→ What is expected:
Skipping all images, output the listing word for word.
*** Block opens ***
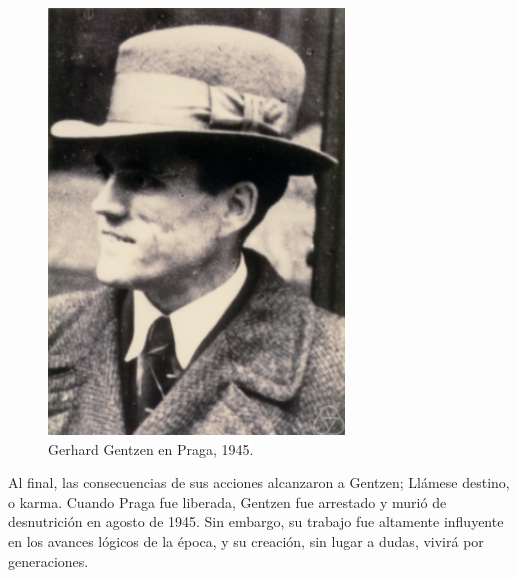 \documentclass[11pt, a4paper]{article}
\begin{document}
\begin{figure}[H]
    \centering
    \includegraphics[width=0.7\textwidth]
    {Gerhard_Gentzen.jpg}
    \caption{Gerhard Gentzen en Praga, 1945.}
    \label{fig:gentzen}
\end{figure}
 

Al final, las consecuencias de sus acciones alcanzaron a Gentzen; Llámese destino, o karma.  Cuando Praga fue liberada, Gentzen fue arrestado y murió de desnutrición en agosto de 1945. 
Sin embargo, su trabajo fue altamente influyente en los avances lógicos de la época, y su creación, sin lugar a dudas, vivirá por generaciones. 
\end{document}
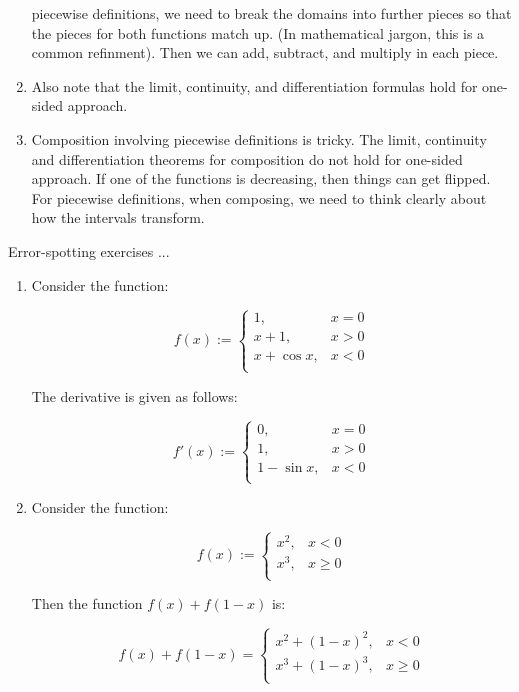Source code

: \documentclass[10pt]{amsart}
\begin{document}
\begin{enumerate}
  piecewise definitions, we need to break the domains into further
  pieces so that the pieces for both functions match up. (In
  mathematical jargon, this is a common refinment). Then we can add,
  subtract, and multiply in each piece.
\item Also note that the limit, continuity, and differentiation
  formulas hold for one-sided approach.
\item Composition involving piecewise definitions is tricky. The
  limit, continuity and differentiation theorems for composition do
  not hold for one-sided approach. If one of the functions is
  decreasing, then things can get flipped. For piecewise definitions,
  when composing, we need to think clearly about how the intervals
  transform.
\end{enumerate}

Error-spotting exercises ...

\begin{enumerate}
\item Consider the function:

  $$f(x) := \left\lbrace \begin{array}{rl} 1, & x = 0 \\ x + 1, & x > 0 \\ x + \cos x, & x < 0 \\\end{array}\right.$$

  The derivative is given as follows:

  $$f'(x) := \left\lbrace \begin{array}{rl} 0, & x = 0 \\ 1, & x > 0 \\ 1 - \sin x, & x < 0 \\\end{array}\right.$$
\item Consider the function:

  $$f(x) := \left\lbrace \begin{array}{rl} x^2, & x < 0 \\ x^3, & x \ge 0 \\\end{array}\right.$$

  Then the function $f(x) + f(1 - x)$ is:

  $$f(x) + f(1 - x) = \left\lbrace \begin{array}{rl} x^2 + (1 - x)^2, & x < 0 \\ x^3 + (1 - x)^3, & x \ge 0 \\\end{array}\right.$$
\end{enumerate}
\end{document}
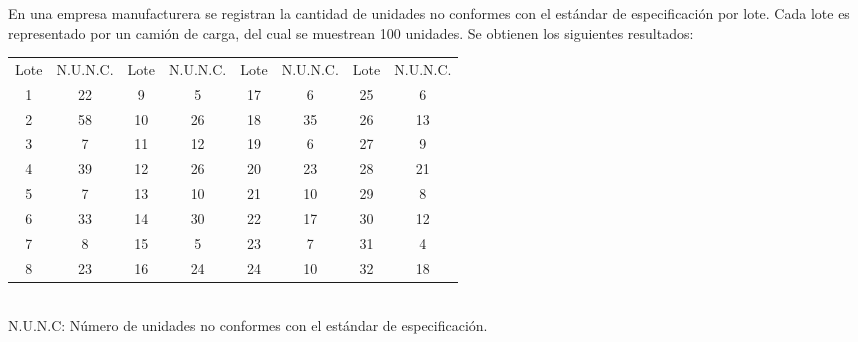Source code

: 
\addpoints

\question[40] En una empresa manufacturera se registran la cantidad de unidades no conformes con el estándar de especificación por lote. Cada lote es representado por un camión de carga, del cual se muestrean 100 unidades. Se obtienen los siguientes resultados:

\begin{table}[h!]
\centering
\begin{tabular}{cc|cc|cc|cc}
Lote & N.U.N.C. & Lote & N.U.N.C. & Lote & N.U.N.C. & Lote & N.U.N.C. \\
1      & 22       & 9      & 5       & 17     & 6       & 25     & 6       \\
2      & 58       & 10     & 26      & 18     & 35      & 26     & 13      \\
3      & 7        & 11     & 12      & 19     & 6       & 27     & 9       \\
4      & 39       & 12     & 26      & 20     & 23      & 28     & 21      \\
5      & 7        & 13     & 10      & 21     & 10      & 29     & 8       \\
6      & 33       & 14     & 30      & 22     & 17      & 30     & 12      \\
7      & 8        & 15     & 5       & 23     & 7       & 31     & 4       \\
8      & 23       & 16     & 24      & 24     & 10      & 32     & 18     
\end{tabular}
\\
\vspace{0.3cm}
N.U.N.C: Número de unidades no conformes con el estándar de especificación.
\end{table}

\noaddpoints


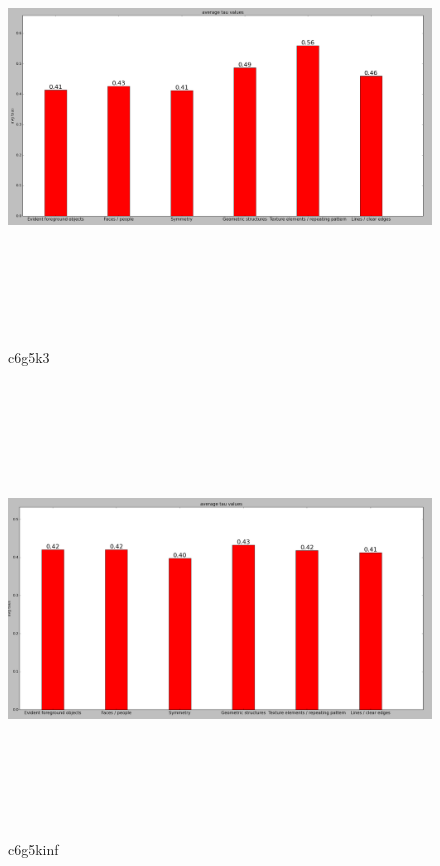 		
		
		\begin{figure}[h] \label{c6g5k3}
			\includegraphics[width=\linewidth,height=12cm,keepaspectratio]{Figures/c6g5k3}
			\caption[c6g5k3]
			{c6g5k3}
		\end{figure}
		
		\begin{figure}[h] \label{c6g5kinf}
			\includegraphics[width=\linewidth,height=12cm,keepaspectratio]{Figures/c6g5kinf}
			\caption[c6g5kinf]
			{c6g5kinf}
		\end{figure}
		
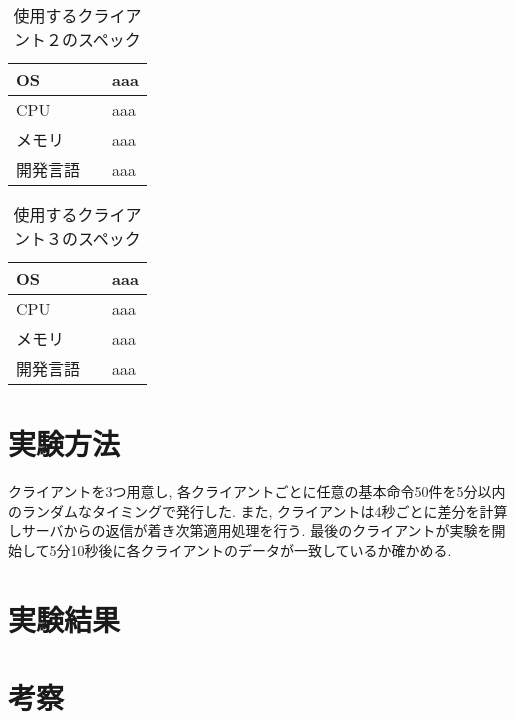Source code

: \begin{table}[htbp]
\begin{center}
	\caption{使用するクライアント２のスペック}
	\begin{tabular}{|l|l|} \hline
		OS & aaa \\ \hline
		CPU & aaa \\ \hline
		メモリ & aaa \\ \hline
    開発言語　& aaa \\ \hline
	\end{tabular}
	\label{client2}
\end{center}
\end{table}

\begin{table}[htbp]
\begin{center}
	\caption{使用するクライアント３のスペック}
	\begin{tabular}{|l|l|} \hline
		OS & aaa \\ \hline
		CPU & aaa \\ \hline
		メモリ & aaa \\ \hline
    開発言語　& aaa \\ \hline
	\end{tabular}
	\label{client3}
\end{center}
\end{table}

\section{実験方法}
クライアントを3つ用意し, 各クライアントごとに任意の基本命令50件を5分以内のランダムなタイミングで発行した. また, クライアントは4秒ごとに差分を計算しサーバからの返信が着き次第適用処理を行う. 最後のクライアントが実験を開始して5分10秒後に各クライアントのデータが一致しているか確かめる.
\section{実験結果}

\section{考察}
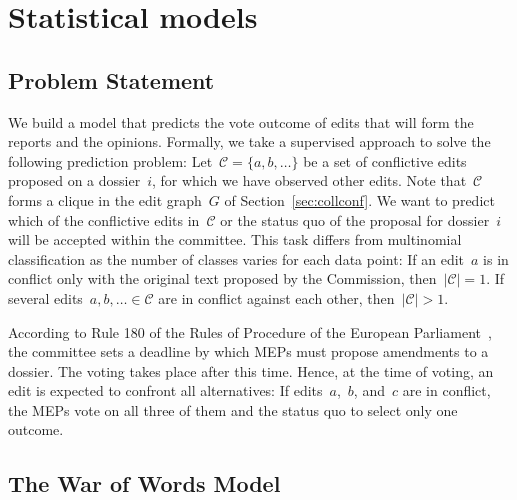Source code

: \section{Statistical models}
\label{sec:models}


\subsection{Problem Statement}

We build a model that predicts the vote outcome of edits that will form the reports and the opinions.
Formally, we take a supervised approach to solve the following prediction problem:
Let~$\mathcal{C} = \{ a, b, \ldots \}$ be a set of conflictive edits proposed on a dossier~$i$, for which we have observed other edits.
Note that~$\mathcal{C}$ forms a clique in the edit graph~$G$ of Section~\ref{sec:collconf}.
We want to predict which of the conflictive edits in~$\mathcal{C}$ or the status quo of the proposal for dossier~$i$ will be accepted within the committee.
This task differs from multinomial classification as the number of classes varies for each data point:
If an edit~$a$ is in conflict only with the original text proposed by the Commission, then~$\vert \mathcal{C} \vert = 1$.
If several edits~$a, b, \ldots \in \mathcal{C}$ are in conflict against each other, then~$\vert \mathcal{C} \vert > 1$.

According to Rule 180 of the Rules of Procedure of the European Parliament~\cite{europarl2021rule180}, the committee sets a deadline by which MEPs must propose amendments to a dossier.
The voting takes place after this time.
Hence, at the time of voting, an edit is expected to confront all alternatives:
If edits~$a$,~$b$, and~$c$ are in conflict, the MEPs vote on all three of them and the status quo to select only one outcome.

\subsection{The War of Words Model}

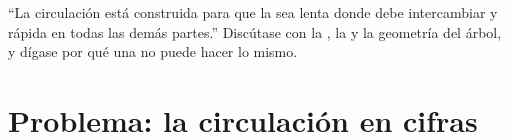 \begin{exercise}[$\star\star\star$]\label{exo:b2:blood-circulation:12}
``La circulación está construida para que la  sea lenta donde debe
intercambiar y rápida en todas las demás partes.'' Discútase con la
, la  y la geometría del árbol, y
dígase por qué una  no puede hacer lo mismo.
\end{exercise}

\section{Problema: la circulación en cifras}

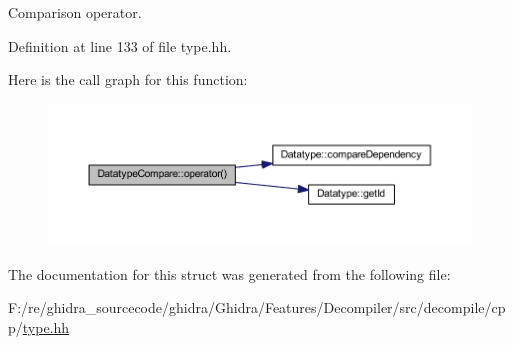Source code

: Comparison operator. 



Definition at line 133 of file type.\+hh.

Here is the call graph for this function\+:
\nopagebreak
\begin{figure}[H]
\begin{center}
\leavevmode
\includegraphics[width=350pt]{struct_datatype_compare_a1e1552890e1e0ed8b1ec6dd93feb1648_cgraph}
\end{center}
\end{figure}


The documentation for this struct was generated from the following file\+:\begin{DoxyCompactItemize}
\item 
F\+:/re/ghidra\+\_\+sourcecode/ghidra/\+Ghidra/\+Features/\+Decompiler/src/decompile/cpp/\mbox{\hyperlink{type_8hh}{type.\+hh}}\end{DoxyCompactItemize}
*** Block closes ***
→ Result of this task:
 \documentclass[11pt, a4paper]{article}
\begin{document}
\begin{figure}[H]
    \centering
    \includegraphics[width=0.7\textwidth]
    {Gerhard_Gentzen.jpg}
    \caption{Gerhard Gentzen en Praga, 1945.}
    \label{fig:gentzen}
\end{figure}
 

Al final, las consecuencias de sus acciones alcanzaron a Gentzen; Llámese destino, o karma.  Cuando Praga fue liberada, Gentzen fue arrestado y murió de desnutrición en agosto de 1945. 
Sin embargo, su trabajo fue altamente influyente en los avances lógicos de la época, y su creación, sin lugar a dudas, vivirá por generaciones. 
\end{document}
Source code

: \documentclass[10pt]{amsart}
\begin{document}
\begin{enumerate}
  piecewise definitions, we need to break the domains into further
  pieces so that the pieces for both functions match up. (In
  mathematical jargon, this is a common refinment). Then we can add,
  subtract, and multiply in each piece.
\item Also note that the limit, continuity, and differentiation
  formulas hold for one-sided approach.
\item Composition involving piecewise definitions is tricky. The
  limit, continuity and differentiation theorems for composition do
  not hold for one-sided approach. If one of the functions is
  decreasing, then things can get flipped. For piecewise definitions,
  when composing, we need to think clearly about how the intervals
  transform.
\end{enumerate}

Error-spotting exercises ...

\begin{enumerate}
\item Consider the function:

  $$f(x) := \left\lbrace \begin{array}{rl} 1, & x = 0 \\ x + 1, & x > 0 \\ x + \cos x, & x < 0 \\\end{array}\right.$$

  The derivative is given as follows:

  $$f'(x) := \left\lbrace \begin{array}{rl} 0, & x = 0 \\ 1, & x > 0 \\ 1 - \sin x, & x < 0 \\\end{array}\right.$$
\item Consider the function:

  $$f(x) := \left\lbrace \begin{array}{rl} x^2, & x < 0 \\ x^3, & x \ge 0 \\\end{array}\right.$$

  Then the function $f(x) + f(1 - x)$ is:

  $$f(x) + f(1 - x) = \left\lbrace \begin{array}{rl} x^2 + (1 - x)^2, & x < 0 \\ x^3 + (1 - x)^3, & x \ge 0 \\\end{array}\right.$$
\end{enumerate}
\end{document}
Source code

: 
\addpoints

\question[40] En una empresa manufacturera se registran la cantidad de unidades no conformes con el estándar de especificación por lote. Cada lote es representado por un camión de carga, del cual se muestrean 100 unidades. Se obtienen los siguientes resultados:

\begin{table}[h!]
\centering
\begin{tabular}{cc|cc|cc|cc}
Lote & N.U.N.C. & Lote & N.U.N.C. & Lote & N.U.N.C. & Lote & N.U.N.C. \\
1      & 22       & 9      & 5       & 17     & 6       & 25     & 6       \\
2      & 58       & 10     & 26      & 18     & 35      & 26     & 13      \\
3      & 7        & 11     & 12      & 19     & 6       & 27     & 9       \\
4      & 39       & 12     & 26      & 20     & 23      & 28     & 21      \\
5      & 7        & 13     & 10      & 21     & 10      & 29     & 8       \\
6      & 33       & 14     & 30      & 22     & 17      & 30     & 12      \\
7      & 8        & 15     & 5       & 23     & 7       & 31     & 4       \\
8      & 23       & 16     & 24      & 24     & 10      & 32     & 18     
\end{tabular}
\\
\vspace{0.3cm}
N.U.N.C: Número de unidades no conformes con el estándar de especificación.
\end{table}

\noaddpoints


		
		\begin{figure}[h] \label{c6g5k3}
			\includegraphics[width=\linewidth,height=12cm,keepaspectratio]{Figures/c6g5k3}
			\caption[c6g5k3]
			{c6g5k3}
		\end{figure}
		
		\begin{figure}[h] \label{c6g5kinf}
			\includegraphics[width=\linewidth,height=12cm,keepaspectratio]{Figures/c6g5kinf}
			\caption[c6g5kinf]
			{c6g5kinf}
		\end{figure}
		
Source code

: \begin{table}[htbp]
\begin{center}
	\caption{使用するクライアント２のスペック}
	\begin{tabular}{|l|l|} \hline
		OS & aaa \\ \hline
		CPU & aaa \\ \hline
		メモリ & aaa \\ \hline
    開発言語　& aaa \\ \hline
	\end{tabular}
	\label{client2}
\end{center}
\end{table}

\begin{table}[htbp]
\begin{center}
	\caption{使用するクライアント３のスペック}
	\begin{tabular}{|l|l|} \hline
		OS & aaa \\ \hline
		CPU & aaa \\ \hline
		メモリ & aaa \\ \hline
    開発言語　& aaa \\ \hline
	\end{tabular}
	\label{client3}
\end{center}
\end{table}

\section{実験方法}
クライアントを3つ用意し, 各クライアントごとに任意の基本命令50件を5分以内のランダムなタイミングで発行した. また, クライアントは4秒ごとに差分を計算しサーバからの返信が着き次第適用処理を行う. 最後のクライアントが実験を開始して5分10秒後に各クライアントのデータが一致しているか確かめる.
\section{実験結果}

\section{考察}
Source code

: \section{Statistical models}
\label{sec:models}


\subsection{Problem Statement}

We build a model that predicts the vote outcome of edits that will form the reports and the opinions.
Formally, we take a supervised approach to solve the following prediction problem:
Let~$\mathcal{C} = \{ a, b, \ldots \}$ be a set of conflictive edits proposed on a dossier~$i$, for which we have observed other edits.
Note that~$\mathcal{C}$ forms a clique in the edit graph~$G$ of Section~\ref{sec:collconf}.
We want to predict which of the conflictive edits in~$\mathcal{C}$ or the status quo of the proposal for dossier~$i$ will be accepted within the committee.
This task differs from multinomial classification as the number of classes varies for each data point:
If an edit~$a$ is in conflict only with the original text proposed by the Commission, then~$\vert \mathcal{C} \vert = 1$.
If several edits~$a, b, \ldots \in \mathcal{C}$ are in conflict against each other, then~$\vert \mathcal{C} \vert > 1$.

According to Rule 180 of the Rules of Procedure of the European Parliament~\cite{europarl2021rule180}, the committee sets a deadline by which MEPs must propose amendments to a dossier.
The voting takes place after this time.
Hence, at the time of voting, an edit is expected to confront all alternatives:
If edits~$a$,~$b$, and~$c$ are in conflict, the MEPs vote on all three of them and the status quo to select only one outcome.

\subsection{The War of Words Model}

 \begin{exercise}[$\star\star\star$]\label{exo:b2:blood-circulation:12}
``La circulación está construida para que la  sea lenta donde debe
intercambiar y rápida en todas las demás partes.'' Discútase con la
, la  y la geometría del árbol, y
dígase por qué una  no puede hacer lo mismo.
\end{exercise}

\section{Problema: la circulación en cifras}

Source code

: Comparison operator. 



Definition at line 133 of file type.\+hh.

Here is the call graph for this function\+:
\nopagebreak
\begin{figure}[H]
\begin{center}
\leavevmode
\includegraphics[width=350pt]{struct_datatype_compare_a1e1552890e1e0ed8b1ec6dd93feb1648_cgraph}
\end{center}
\end{figure}


The documentation for this struct was generated from the following file\+:\begin{DoxyCompactItemize}
\item 
F\+:/re/ghidra\+\_\+sourcecode/ghidra/\+Ghidra/\+Features/\+Decompiler/src/decompile/cpp/\mbox{\hyperlink{type_8hh}{type.\+hh}}\end{DoxyCompactItemize}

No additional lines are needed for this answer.